** WHAT THE TASK ASKS **
Pick each line containing the word "segmentfault" out of the data below.

** SOURCE RECORDS **
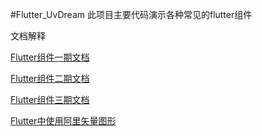 #Flutter_UvDream
此项目主要代码演示各种常见的flutter组件


文档解释

[Flutter组件一期文档](https://segmentfault.com/a/1190000017928399)

[Flutter组件二期文档](https://segmentfault.com/a/1190000018024318)

[Flutter组件三期文档](https://segmentfault.com/a/1190000018065246)

[Flutter中使用阿里矢量图形](https://juejin.im/post/5d2c1a226fb9a07edf277515)




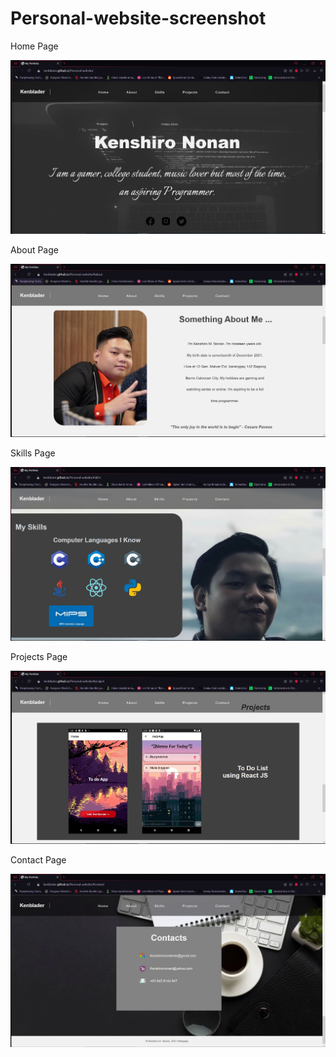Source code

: # Personal-website-screenshot

<p>Home Page</p>
<img src="./website-screenshot/homepage.JPG">

<p>About Page</p>
<img src="./website-screenshot/about.JPG">

<p>Skills Page</p>
<img src="./website-screenshot/skills.JPG">

<p>Projects Page</p>
<img src="./website-screenshot/projects.JPG">

<p>Contact Page</p>
<img src="./website-screenshot/contact.JPG">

** ANSWER TO THE PROBLEM **
[Flutter组件一期文档](https://segmentfault.com/a/1190000017928399)
[Flutter组件二期文档](https://segmentfault.com/a/1190000018024318)
[Flutter组件三期文档](https://segmentfault.com/a/1190000018065246)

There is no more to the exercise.